I spent most of last week rewriting the brake chute function from scratch. It is now working more or less as I intended originally, and is tied directly to the flaps position variable without local vars inbetween. Also, the chute can now only be fired once, the “flaps up” command will no longer reset the animation. If you deployed by mistake (it happens), you can still cheat and reset it by pressing the indicator in the cockpit view. The chute is now also fully animated in LOD 150, with visible cords etc. Looks a lot better in MP.
The drop tanks are another headache, they never worked very well and the fuel system as well as the animation need to be reworked completely. Definitely on the “to-do” list.
At the moment I am working on adding 3D landing/taxi lights (screenshot below). Looking good so far, better than the default lights at least. Thanks to Bill Leaming et al for this.
So, what else? Well, I have finally started dabbling with SimConnect, which I somehow managed to avoid so far. The possibilites are supposedly endless with SimConnect, although I can see some limitations.
Oh, I also (finally) added a cannon effect which you can map to your controller of choice. You can actually pull the trigger and hear/see something happen. Missiles also coming up.
I have been experimenting for a while with Prepar3D (P3D), the continuation of the retired FSX/ESP platform, which is published by Lockheed Martin and directed towards professional and academic use.
Since P3D is still basically ESP (the pro version of FSX) with a different UI and some minor functional changes, it is hardly surprising that Draken works more or less out of the box. In my first side-by-side testing Draken actually flew smoother in P3D than in FSX, although this might just be because P3D is a fresh install.
Being meant (and priced) for pro users, and with promises of actual technical support (!), P3D would seem to be the natural choice for cockpit builders and other pro or semi-pro users. Well, we’ll see.
Anyway, I will continue testing P3D and report my results here.

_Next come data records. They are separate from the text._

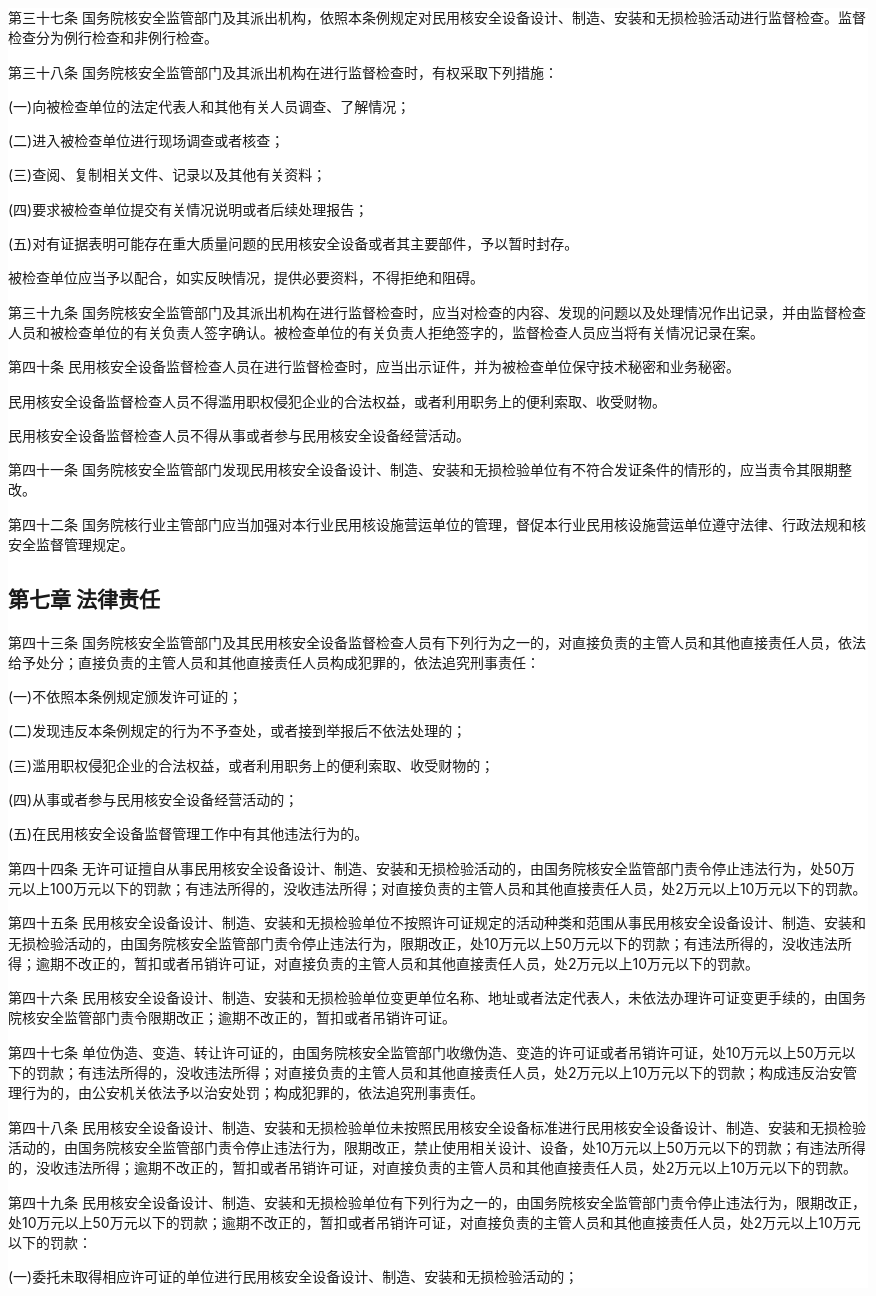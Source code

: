 第三十七条 国务院核安全监管部门及其派出机构，依照本条例规定对民用核安全设备设计、制造、安装和无损检验活动进行监督检查。监督检查分为例行检查和非例行检查。

第三十八条 国务院核安全监管部门及其派出机构在进行监督检查时，有权采取下列措施：

(一)向被检查单位的法定代表人和其他有关人员调查、了解情况；

(二)进入被检查单位进行现场调查或者核查；

(三)查阅、复制相关文件、记录以及其他有关资料；

(四)要求被检查单位提交有关情况说明或者后续处理报告；

(五)对有证据表明可能存在重大质量问题的民用核安全设备或者其主要部件，予以暂时封存。

被检查单位应当予以配合，如实反映情况，提供必要资料，不得拒绝和阻碍。

第三十九条 国务院核安全监管部门及其派出机构在进行监督检查时，应当对检查的内容、发现的问题以及处理情况作出记录，并由监督检查人员和被检查单位的有关负责人签字确认。被检查单位的有关负责人拒绝签字的，监督检查人员应当将有关情况记录在案。

第四十条 民用核安全设备监督检查人员在进行监督检查时，应当出示证件，并为被检查单位保守技术秘密和业务秘密。

民用核安全设备监督检查人员不得滥用职权侵犯企业的合法权益，或者利用职务上的便利索取、收受财物。

民用核安全设备监督检查人员不得从事或者参与民用核安全设备经营活动。

第四十一条 国务院核安全监管部门发现民用核安全设备设计、制造、安装和无损检验单位有不符合发证条件的情形的，应当责令其限期整改。

第四十二条 国务院核行业主管部门应当加强对本行业民用核设施营运单位的管理，督促本行业民用核设施营运单位遵守法律、行政法规和核安全监督管理规定。

## 第七章 法律责任

第四十三条 国务院核安全监管部门及其民用核安全设备监督检查人员有下列行为之一的，对直接负责的主管人员和其他直接责任人员，依法给予处分；直接负责的主管人员和其他直接责任人员构成犯罪的，依法追究刑事责任：

(一)不依照本条例规定颁发许可证的；

(二)发现违反本条例规定的行为不予查处，或者接到举报后不依法处理的；

(三)滥用职权侵犯企业的合法权益，或者利用职务上的便利索取、收受财物的；

(四)从事或者参与民用核安全设备经营活动的；

(五)在民用核安全设备监督管理工作中有其他违法行为的。

第四十四条 无许可证擅自从事民用核安全设备设计、制造、安装和无损检验活动的，由国务院核安全监管部门责令停止违法行为，处50万元以上100万元以下的罚款；有违法所得的，没收违法所得；对直接负责的主管人员和其他直接责任人员，处2万元以上10万元以下的罚款。

第四十五条 民用核安全设备设计、制造、安装和无损检验单位不按照许可证规定的活动种类和范围从事民用核安全设备设计、制造、安装和无损检验活动的，由国务院核安全监管部门责令停止违法行为，限期改正，处10万元以上50万元以下的罚款；有违法所得的，没收违法所得；逾期不改正的，暂扣或者吊销许可证，对直接负责的主管人员和其他直接责任人员，处2万元以上10万元以下的罚款。

第四十六条 民用核安全设备设计、制造、安装和无损检验单位变更单位名称、地址或者法定代表人，未依法办理许可证变更手续的，由国务院核安全监管部门责令限期改正；逾期不改正的，暂扣或者吊销许可证。

第四十七条 单位伪造、变造、转让许可证的，由国务院核安全监管部门收缴伪造、变造的许可证或者吊销许可证，处10万元以上50万元以下的罚款；有违法所得的，没收违法所得；对直接负责的主管人员和其他直接责任人员，处2万元以上10万元以下的罚款；构成违反治安管理行为的，由公安机关依法予以治安处罚；构成犯罪的，依法追究刑事责任。

第四十八条 民用核安全设备设计、制造、安装和无损检验单位未按照民用核安全设备标准进行民用核安全设备设计、制造、安装和无损检验活动的，由国务院核安全监管部门责令停止违法行为，限期改正，禁止使用相关设计、设备，处10万元以上50万元以下的罚款；有违法所得的，没收违法所得；逾期不改正的，暂扣或者吊销许可证，对直接负责的主管人员和其他直接责任人员，处2万元以上10万元以下的罚款。

第四十九条 民用核安全设备设计、制造、安装和无损检验单位有下列行为之一的，由国务院核安全监管部门责令停止违法行为，限期改正，处10万元以上50万元以下的罚款；逾期不改正的，暂扣或者吊销许可证，对直接负责的主管人员和其他直接责任人员，处2万元以上10万元以下的罚款：

(一)委托未取得相应许可证的单位进行民用核安全设备设计、制造、安装和无损检验活动的；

This blog is basically a revival of my old Draken devblog. The main difference is that I am now using WordPress, which is (hopefully) more secure than the heavily customized Joomla system I used on the old website.
Here I will blog about the continuing development of Draken for FSX/P3D, including the customizations I make on demand for both desktop and cockpit simulators. Feel free to comment in English (preferred) or Swedish.